[Your assignment] Go through the data below and copy each line that includes "application".
****************
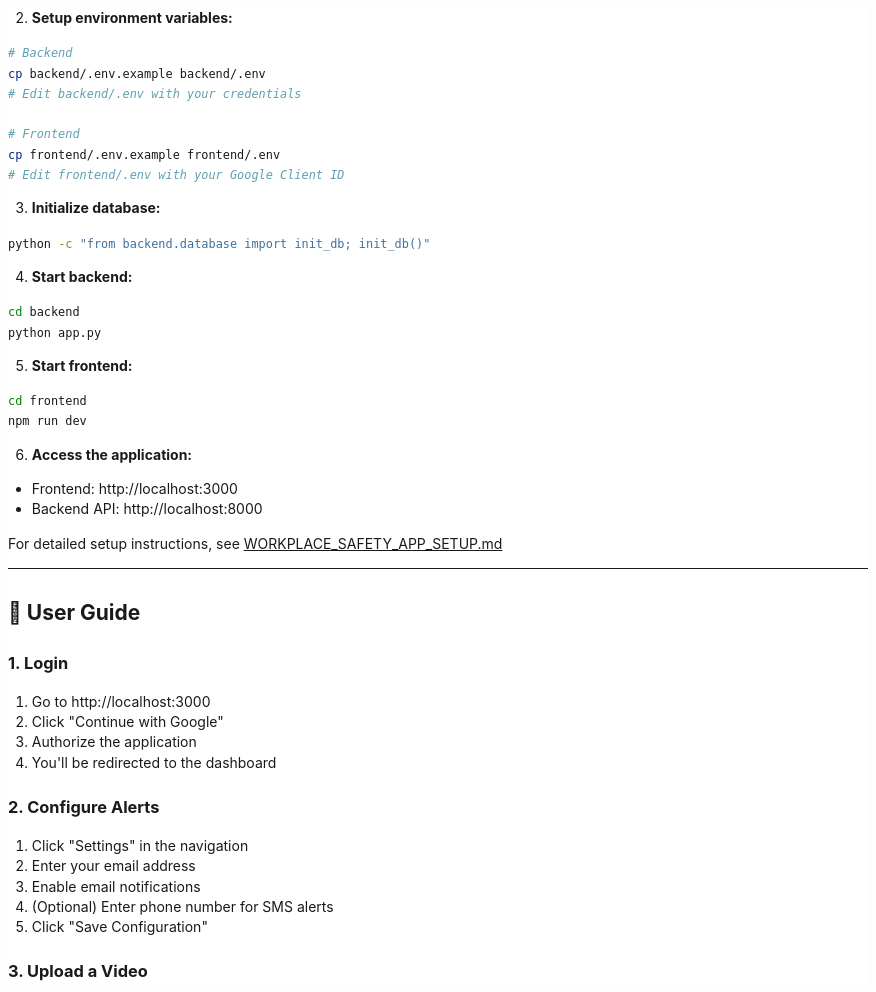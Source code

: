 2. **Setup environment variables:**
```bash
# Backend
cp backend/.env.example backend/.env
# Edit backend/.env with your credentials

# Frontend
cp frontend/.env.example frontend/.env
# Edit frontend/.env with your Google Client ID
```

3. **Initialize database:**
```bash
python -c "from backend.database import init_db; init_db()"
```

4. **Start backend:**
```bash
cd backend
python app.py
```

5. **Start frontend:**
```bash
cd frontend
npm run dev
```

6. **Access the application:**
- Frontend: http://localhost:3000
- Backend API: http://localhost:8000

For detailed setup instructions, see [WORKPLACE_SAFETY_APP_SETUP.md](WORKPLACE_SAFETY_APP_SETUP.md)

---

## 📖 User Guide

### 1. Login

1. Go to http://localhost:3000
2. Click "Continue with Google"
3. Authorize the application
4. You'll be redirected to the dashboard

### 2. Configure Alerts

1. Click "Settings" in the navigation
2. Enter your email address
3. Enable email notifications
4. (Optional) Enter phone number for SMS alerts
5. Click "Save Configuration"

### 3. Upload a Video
****************
[Expected answer]
6. **Access the application:**
3. Authorize the application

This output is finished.